Metz is not only a French city on the Moselle River, but also the name of a German theologian who gained worldwide fame: Johann Baptist Metz.[1] His name is associated with powerful key expressions such as “the new political theology,” “theology after Auschwitz,” “compassion,” “open-eyed mysticism,” and memoria passionis.
After his death on December 2, 2019, The New York Times published an obituary that described the German theologian as a “pioneer of Jewish-Christian dialogue in the aftermath of the Holocaust.”[2] During his life, judgments and evaluations of him were diametrically opposed: “Some consider him the ‘shooting star’ of a critical and cosmopolitan theology; others see in him a Marxist agitator, an enemy of the Church.”[3]
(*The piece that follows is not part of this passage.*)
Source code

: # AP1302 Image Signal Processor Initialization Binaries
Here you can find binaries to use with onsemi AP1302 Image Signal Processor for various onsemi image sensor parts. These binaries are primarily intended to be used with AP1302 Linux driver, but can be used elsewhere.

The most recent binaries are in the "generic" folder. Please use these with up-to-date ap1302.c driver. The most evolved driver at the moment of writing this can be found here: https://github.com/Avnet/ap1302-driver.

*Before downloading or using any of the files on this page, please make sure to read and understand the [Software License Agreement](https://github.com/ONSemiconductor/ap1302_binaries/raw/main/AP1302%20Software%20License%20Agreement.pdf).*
Viennese theologian Johann Reikerstorfer, in the period between 2015 and 2018, edited and published a collection of Metz’s writings, a nine-volume edition, aimed at preserving his work over time.[4] This makes it possible to trace his long academic journey.[5] An interesting experiment is to take volume 8 (“Conversations, Interviews, Responses”) and let the German theologian comment and interpret himself, which he often did in interviews in a very concise, almost shorthand way; this can foster a first approach to his books and articles.
Theology and consequences
Metz was never short of good formulations: he intervened in debates, he was convincing. Inevitably, there were conflicts at different levels, because he never did theology from the denigrated ivory tower, simply remaining within the theological or ecclesial sphere. His belief was that theology must be relevant in the public space. Metz understood and did theology, as he said, “with an eye on the world,” so as not to fall into a trap represented by the “danger of an ecclesiological codification of the discourse on God.”[6]
For this reason, according to him, theology ought to be political, always willing and able to provide explanations, in the spirit of the paradigm of fundamental theology: “Always be ready to make your defense to anyone who demands from you an accounting for the hope that is in you” (1 Pet 3:15). Mysticism and politics, action and contemplation are inseparable. It is all about – and this is the decisive point – a “mysticism with open eyes.”[7]